I haven't had a chance to actually measure the perf difference, but you could replace

let matchingHeadCount = zip(lhs, rhs).prefix() { $0.0 == $0.1 }.map() { $0.0 }.count
let matchingTailCount = matchingHeadCount == minTotalCount
    ? 0 // if the matching head consumed all of either of the arrays, there's no tail
    : zip(lhs.reversed(), rhs.reversed()).prefix(minTotalCount - matchingHeadCount).prefix() { $0.0 == $0.1 }.reversed().map() { $0.0 }.count

with something like:

let (matchingHeadCount, matchingTailCount) = lhs.withUnsafeBufferPointer { unsafeLHS in
    return rhs.withUnsafeBufferPointer { unsafeRHS -> (Int, Int) in
        var mhc = minTotalCount
        for i in  0..<minTotalCount {
            if (unsafeLHS[i] != unsafeRHS[i]) {
                mhc = i
                break
            }
        }
        
        let maxPossibleTail = minTotalCount - mhc
        if (maxPossibleTail < 1) {
            return (mhc, 0)
        }
        
        var mtc = maxPossibleTail
        for i in  0..<maxPossibleTail {
            if (unsafeLHS[unsafeLHS.endIndex - i - 1] != unsafeRHS[unsafeRHS.endIndex - i - 1]) {
                mtc = i
                break
            }
        }
        
        return (mhc, mtc)
    }
}

if it makes a perf difference.

Mar 19 '18 14:03 epatey

So I did the perf test.
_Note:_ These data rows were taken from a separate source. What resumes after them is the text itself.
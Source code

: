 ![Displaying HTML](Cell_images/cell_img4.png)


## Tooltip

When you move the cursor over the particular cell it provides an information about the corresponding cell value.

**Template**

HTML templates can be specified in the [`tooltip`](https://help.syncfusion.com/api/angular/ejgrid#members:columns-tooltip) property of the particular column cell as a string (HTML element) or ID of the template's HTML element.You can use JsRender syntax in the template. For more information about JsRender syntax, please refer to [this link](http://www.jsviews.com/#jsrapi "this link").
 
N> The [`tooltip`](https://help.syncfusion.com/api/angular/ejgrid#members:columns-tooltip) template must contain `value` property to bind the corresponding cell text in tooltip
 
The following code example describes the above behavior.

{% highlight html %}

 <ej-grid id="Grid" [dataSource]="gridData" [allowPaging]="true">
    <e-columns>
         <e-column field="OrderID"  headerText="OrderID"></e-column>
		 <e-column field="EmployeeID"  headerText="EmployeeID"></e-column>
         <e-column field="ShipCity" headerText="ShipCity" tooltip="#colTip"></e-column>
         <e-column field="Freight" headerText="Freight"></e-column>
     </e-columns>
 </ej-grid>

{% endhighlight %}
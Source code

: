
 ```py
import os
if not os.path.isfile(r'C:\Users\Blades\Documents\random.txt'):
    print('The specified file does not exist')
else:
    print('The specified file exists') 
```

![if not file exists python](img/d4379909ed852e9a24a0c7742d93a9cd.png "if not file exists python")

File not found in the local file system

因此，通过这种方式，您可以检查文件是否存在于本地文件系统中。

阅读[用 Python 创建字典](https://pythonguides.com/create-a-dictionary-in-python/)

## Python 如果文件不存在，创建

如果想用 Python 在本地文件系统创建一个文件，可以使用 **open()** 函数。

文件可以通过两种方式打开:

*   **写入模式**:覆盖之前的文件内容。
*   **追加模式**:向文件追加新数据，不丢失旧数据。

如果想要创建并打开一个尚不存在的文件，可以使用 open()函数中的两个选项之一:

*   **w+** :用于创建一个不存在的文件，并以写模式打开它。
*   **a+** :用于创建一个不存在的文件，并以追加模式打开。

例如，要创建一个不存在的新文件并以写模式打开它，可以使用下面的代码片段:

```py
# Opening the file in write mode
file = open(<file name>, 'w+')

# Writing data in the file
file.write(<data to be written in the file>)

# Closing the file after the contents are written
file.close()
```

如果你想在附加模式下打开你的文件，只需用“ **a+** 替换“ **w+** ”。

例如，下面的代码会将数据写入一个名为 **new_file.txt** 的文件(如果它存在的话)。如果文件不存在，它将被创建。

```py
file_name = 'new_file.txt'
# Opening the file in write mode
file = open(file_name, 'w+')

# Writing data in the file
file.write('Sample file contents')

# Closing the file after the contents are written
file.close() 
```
After I added the proper .lazy's to the sequences, the perf difference between the sequence oriented approach and the unsafeBufferPointer approach is pretty small, and the sequence approach is way more readable/concise.

I still don't have an instinct around what operations drop you out of the lazy domain.

Mar 20 '18 14:03 epatey